The carnation is the floral symbol of Mother's Day and the holiday is associated with the colors red and white. Some people wear white carnations on this day to honor mothers who have died and red or pink for those who are living. The "founder" of Mother's Day, Anna Jarvis, urged people to wear carnations because carnations had been her own Mother's favorite flower. Carnation is the general name for the cultivated variety of the clove-pink. It is likely that the word derived from coronation, as the flower's dented leaves somewhat resemble a crown.
The word family first referred to the servants of a household and then to both the servants and the descendants of a common ancestor. It comes from Latin familia, "household; household servants," which came from another Latin term famulus, "servant." It was not until 1667 that the term was used specifically for the group of persons consisting of parents and their children.

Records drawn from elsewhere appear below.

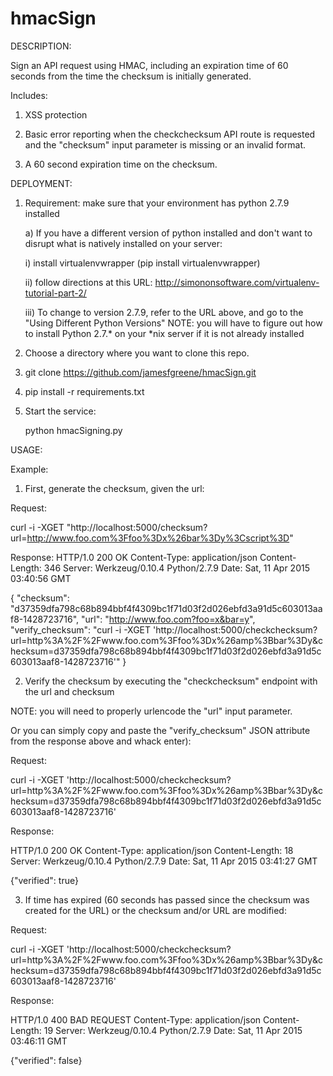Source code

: # hmacSign

DESCRIPTION:

Sign an API request using HMAC, including an expiration time of 60 seconds from the time the checksum is initially generated.

Includes: 

  1) XSS protection 

  2) Basic error reporting when the checkchecksum API route is requested and the "checksum" input parameter is missing or an 
     invalid format. 
     
  3) A 60 second expiration time on the checksum.


DEPLOYMENT:

1) Requirement: make sure that your environment has python 2.7.9 installed

   a) If you have a different version of python installed and don't want to disrupt what is natively installed on your 
      server:

      i)   install virtualenvwrapper (pip install virtualenvwrapper)
      
      ii)  follow directions at this URL: http://simononsoftware.com/virtualenv-tutorial-part-2/
      
      iii) To change to version 2.7.9, refer to the URL above, and go to the "Using Different Python Versions"
           NOTE: you will have to figure out how to install Python 2.7.* on your *nix server if it is not already installed  

2) Choose a directory where you want to clone this repo.

3) git clone https://github.com/jamesfgreene/hmacSign.git

4) pip install -r requirements.txt 

5) Start the service:
     
   python hmacSigning.py

USAGE:

Example: 

1) First, generate the checksum, given the url:

Request:

  curl -i -XGET "http://localhost:5000/checksum?url=http://www.foo.com%3Ffoo%3Dx%26bar%3Dy%3Cscript%3D"                                                                   

Response:
  HTTP/1.0 200 OK
  Content-Type: application/json
  Content-Length: 346
  Server: Werkzeug/0.10.4 Python/2.7.9
  Date: Sat, 11 Apr 2015 03:40:56 GMT

  {
	"checksum": "d37359dfa798c68b894bbf4f4309bc1f71d03f2d026ebfd3a91d5c603013aaf8-1428723716",
	"url": "http://www.foo.com?foo=x&bar=y", 
	"verify_checksum": "curl -i -XGET 'http://localhost:5000/checkchecksum?url=http%3A%2F%2Fwww.foo.com%3Ffoo%3Dx%26amp%3Bbar%3Dy&checksum=d37359dfa798c68b894bbf4f4309bc1f71d03f2d026ebfd3a91d5c603013aaf8-1428723716'"
  }

2) Verify the checksum by executing the "checkchecksum" endpoint with the url and checksum

NOTE: you will need to properly urlencode the "url" input parameter.

Or you can simply copy and paste the "verify_checksum" JSON attribute from the response above and whack enter):

Request: 

  curl -i -XGET 'http://localhost:5000/checkchecksum?url=http%3A%2F%2Fwww.foo.com%3Ffoo%3Dx%26amp%3Bbar%3Dy&checksum=d37359dfa798c68b894bbf4f4309bc1f71d03f2d026ebfd3a91d5c603013aaf8-1428723716'

Response: 

  HTTP/1.0 200 OK
  Content-Type: application/json
  Content-Length: 18
  Server: Werkzeug/0.10.4 Python/2.7.9
  Date: Sat, 11 Apr 2015 03:41:27 GMT

  {"verified": true}



3) If time has expired (60 seconds has passed since the checksum was created for the URL) or the checksum and/or URL are modified:

Request: 

  curl -i -XGET 'http://localhost:5000/checkchecksum?url=http%3A%2F%2Fwww.foo.com%3Ffoo%3Dx%26amp%3Bbar%3Dy&checksum=d37359dfa798c68b894bbf4f4309bc1f71d03f2d026ebfd3a91d5c603013aaf8-1428723716'

Response:

  HTTP/1.0 400 BAD REQUEST
  Content-Type: application/json
  Content-Length: 19
  Server: Werkzeug/0.10.4 Python/2.7.9
  Date: Sat, 11 Apr 2015 03:46:11 GMT

  {"verified": false}
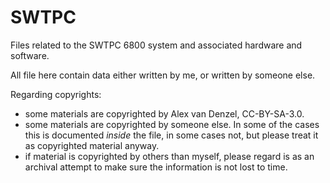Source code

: # SWTPC 

Files related to the SWTPC 6800 system and associated hardware and software.

All file here contain data either written by me, or written by someone else.

Regarding copyrights:
- some materials are copyrighted by Alex van Denzel, CC-BY-SA-3.0.
- some materials are copyrighted by someone else. In some of the cases
  this is documented *inside* the file, in some cases not, but please
  treat it as copyrighted material anyway.
- if material is copyrighted by others than myself, please regard is as an 
  archival attempt to make sure the information is not lost to time.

The history of greeting cards goes back hundreds of years. Early greeting cards were hand-delivered and handmade. Their popularity forced the introduction of the first postage stamp in 1840. The oldest known greeting card in existence is one for Valentine's Day, made in the 1400s and now displayed in the British Museum. The most popular card-sending holidays in order are Christmas, Valentine's Day, Mother's Day, Easter, and Father's Day. Together, the Greeting Card Associations says these five card-sending holidays account for 96 percent of individual seasonal card sales.
To nurture means "to feed or nourish a child" and also "to raise and support to maturity." The verb was formed after the noun, which came into English via Anglo-Norman and Old French. As a noun, nurture first referred (c 1330) to a person's training or breeding. The word can be traced back to Latin nutritus, meaning "to nourish."
Daughter is a very old English word, first recorded c. 1000 as dohtor. It descends from Old English and is related to words in many other Indo-European languages, such as Greek thugater. The modern spelling daughter was first used in a 16th century Bible and was popularized by Shakespeare. The word son is quite a bit older, found in Beowulf in 645. It also descends from Old English and is related to words in many other Indo-European languages, such as Greek huios. In 2000, it was estimated that the ratio of the sexes was thus: from birth to under 15 years old there are 1.05 males per 1 female, from 15-64 years of age there are 1.02 males per 1 female, and 65 years and over 0.78 males to 1 female, with the total population being 1.01 males per 1 female.